Ora è il tempo, però, non certo per sparire, ma per riconsiderare la sua posizione. C’è da costruire una Lega veramente nazionale: perché, come mostrano i sondaggi, la Lega non ha ancora stabilmente i voti del Sud, che continuano ad andare e venire. Per questo, a mio avviso, bisogna evitare di rifugiarsi nel Nord – ovviamente questo non significa non insistere sulla lotta per le autonomie, anzi questa diventa oggi prioritaria -, e nella tradizionale opposizione di centrodestra – ovviamente questo non significa non tener conto delle altre forze politiche in campo che possono accettare un progetto sovranista. Perché è da questo progetto che bisogna partire.

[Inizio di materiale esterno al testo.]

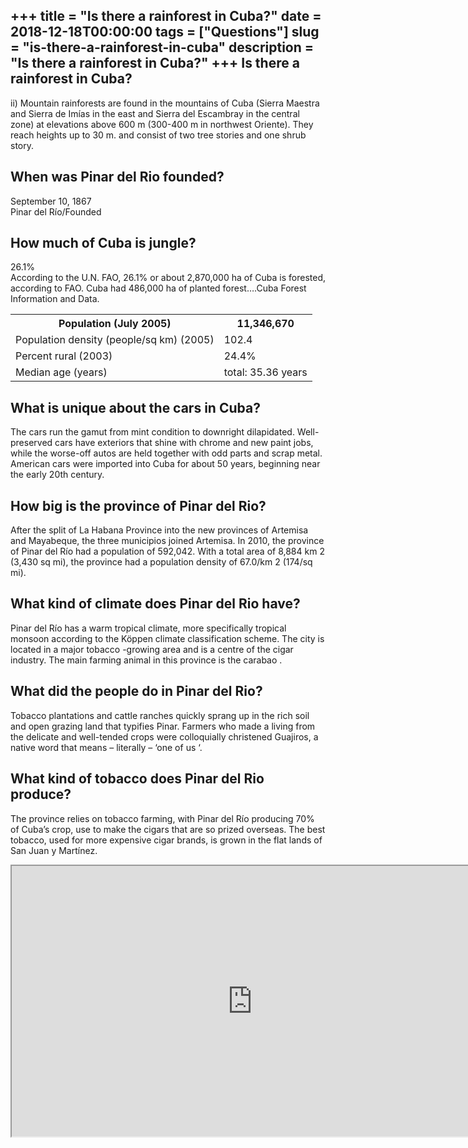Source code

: +++
title = "Is there a rainforest in Cuba?"
date = 2018-12-18T00:00:00
tags = ["Questions"]
slug = "is-there-a-rainforest-in-cuba"
description = "Is there a rainforest in Cuba?"
+++
Is there a rainforest in Cuba?
------------------------------

ii) Mountain rainforests are found in the mountains of Cuba (Sierra Maestra and Sierra de Imías in the east and Sierra del Escambray in the central zone) at elevations above 600 m (300-400 m in northwest Oriente). They reach heights up to 30 m. and consist of two tree stories and one shrub story.

When was Pinar del Rio founded?
-------------------------------

September 10, 1867  
Pinar del Río/Founded

How much of Cuba is jungle?
---------------------------

26.1%  
According to the U.N. FAO, 26.1% or about 2,870,000 ha of Cuba is forested, according to FAO. Cuba had 486,000 ha of planted forest….Cuba Forest Information and Data.

<table><tr><th>Population (July 2005)</th><th>11,346,670</th></tr><tr><td>Population density (people/sq km) (2005)</td><td>102.4</td></tr><tr><td>Percent rural (2003)</td><td>24.4%</td></tr><tr><td>Median age (years)</td><td>total: 35.36 years</td></tr></table>

What is unique about the cars in Cuba?
--------------------------------------

The cars run the gamut from mint condition to downright dilapidated. Well-preserved cars have exteriors that shine with chrome and new paint jobs, while the worse-off autos are held together with odd parts and scrap metal. American cars were imported into Cuba for about 50 years, beginning near the early 20th century.

How big is the province of Pinar del Rio?
-----------------------------------------

After the split of La Habana Province into the new provinces of Artemisa and Mayabeque, the three municipios joined Artemisa. In 2010, the province of Pinar del Río had a population of 592,042. With a total area of 8,884 km 2 (3,430 sq mi), the province had a population density of 67.0/km 2 (174/sq mi).

What kind of climate does Pinar del Rio have?
---------------------------------------------

Pinar del Río has a warm tropical climate, more specifically tropical monsoon according to the Köppen climate classification scheme. The city is located in a major tobacco -growing area and is a centre of the cigar industry. The main farming animal in this province is the carabao .

What did the people do in Pinar del Rio?
----------------------------------------

Tobacco plantations and cattle ranches quickly sprang up in the rich soil and open grazing land that typifies Pinar. Farmers who made a living from the delicate and well-tended crops were colloquially christened Guajiros, a native word that means – literally – ‘one of us ‘.

What kind of tobacco does Pinar del Rio produce?
------------------------------------------------

The province relies on tobacco farming, with Pinar del Río producing 70% of Cuba’s crop, use to make the cigars that are so prized overseas. The best tobacco, used for more expensive cigar brands, is grown in the flat lands of San Juan y Martínez.

<iframe allow="accelerometer; autoplay; clipboard-write; encrypted-media; gyroscope; picture-in-picture" allowfullscreen="" class="__youtube_prefs__  epyt-is-override  no-lazyload" data-no-lazy="1" data-origheight="433" data-origwidth="770" data-skipgform_ajax_framebjll="" height="433" id="_ytid_23655" loading="lazy" src="https://www.youtube.com/embed/o4q2RcMcbU0?enablejsapi=1&autoplay=0&cc_load_policy=0&cc_lang_pref=&iv_load_policy=1&loop=0&modestbranding=0&rel=1&fs=1&playsinline=0&autohide=2&theme=dark&color=red&controls=1&" title="YouTube player" width="770"></iframe>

Il Capitano deve riuscire a tenere la Lega al di là dell’opposizione destra/sinistra che si va ricostituendo. Solo così potrà spiazzare di nuovo i suoi avversari. Cominciare dai territori a creare anche al Centro e al Sud quella classe dirigente che la Lega ha saputo nel tempo costruire al Nord. Il “sistema” che ormai con Grillo ha definitivamente inglobato il M5s, lavora verticalmente a partire dalle élites, la Lega operi orizzontalmente a partire dai cittadini. Il sistema lavora per gli “stranieri”, la Lega lavori per gli italiani.